The problem: Gather each line containing the string "algorithm" from these entries.

[Records from a dataset]
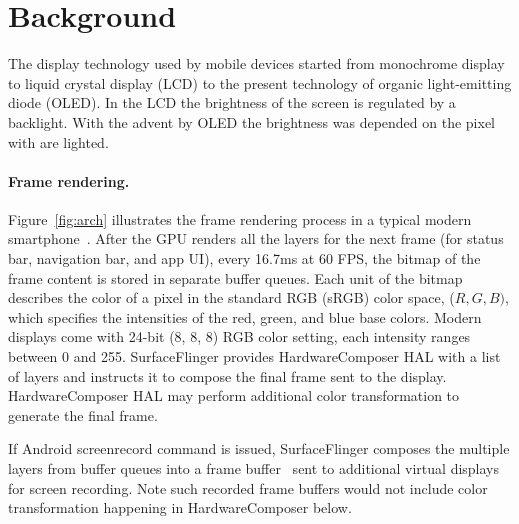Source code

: \section{Background}
\label{sec:back}

The display technology used by mobile devices started from monochrome display
to liquid crystal display (LCD) to the present technology of organic
light-emitting diode (OLED).
In the LCD the brightness of the screen is regulated by a backlight. With the
advent by OLED the brightness was depended on the pixel with are lighted.
\fi

\paragraph{Frame rendering.}
Figure~\ref{fig:arch} illustrates the frame rendering process in a
typical modern smartphone~\cite{arch_graphicspipeline}.
After the GPU renders all the layers for the next frame
(for status bar, navigation bar, and app UI),
\eg every 16.7ms at 60 FPS, 
the bitmap of the frame content is stored in separate buffer queues.
%
Each unit of the bitmap describes the color of
a pixel in the standard RGB (sRGB) color space, ($R, G,
B)$, which specifies the intensities of the red, green, and blue base
colors.  Modern displays come with 24-bit (8, 8, 8) RGB color setting,
\ie each intensity ranges between 0 and 255.
%
SurfaceFlinger provides HardwareComposer HAL with a list of layers and
instructs it to compose the final frame sent to the display.
HardwareComposer HAL may perform additional color transformation to
generate the final frame.

If Android screenrecord command is issued, SurfaceFlinger composes
the multiple layers from buffer queues into a frame
buffer~\cite{arch_surfaceflinger} sent to additional virtual
displays for screen recording. Note such recorded frame buffers would not
include color transformation happening in HardwareComposer below.

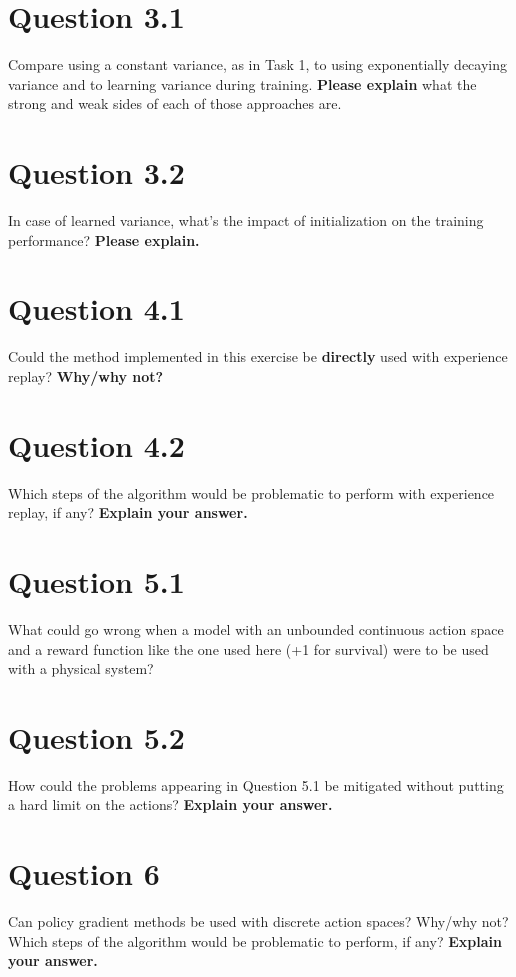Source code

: \documentclass[12pt]{article}
\begin{document}
\section*{Question 3.1}

Compare using a constant variance, as in Task 1, to using exponentially decaying variance and to learning variance during training. \textbf{Please explain} what the strong and weak sides of each of those approaches are.

\section*{Question 3.2}

In case of learned variance, what’s the impact of initialization on the
training performance? \textbf{Please explain.}

\section*{Question 4.1}

Could the method implemented in this exercise be \textbf{directly} used
with experience replay? \textbf{Why/why not?}

\section*{Question 4.2}

Which steps of the algorithm would be problematic to perform with
experience replay, if any? \textbf{Explain your answer.}


\section*{Question 5.1}

What could go wrong when a model with an unbounded continuous
action space and a reward function like the one used here (+1 for survival) were to be used with
a physical system?


\section*{Question 5.2}

How could the problems appearing in Question 5.1 be mitigated
without putting a hard limit on the actions? \textbf{Explain your answer.}

\section*{Question 6}

Can policy gradient methods be used with discrete action spaces?
Why/why not? Which steps of the algorithm would be problematic to perform, 
if any? \textbf{Explain your answer.}

















\end{document}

Output for this task:
Which steps of the algorithm would be problematic to perform with
Why/why not? Which steps of the algorithm would be problematic to perform, 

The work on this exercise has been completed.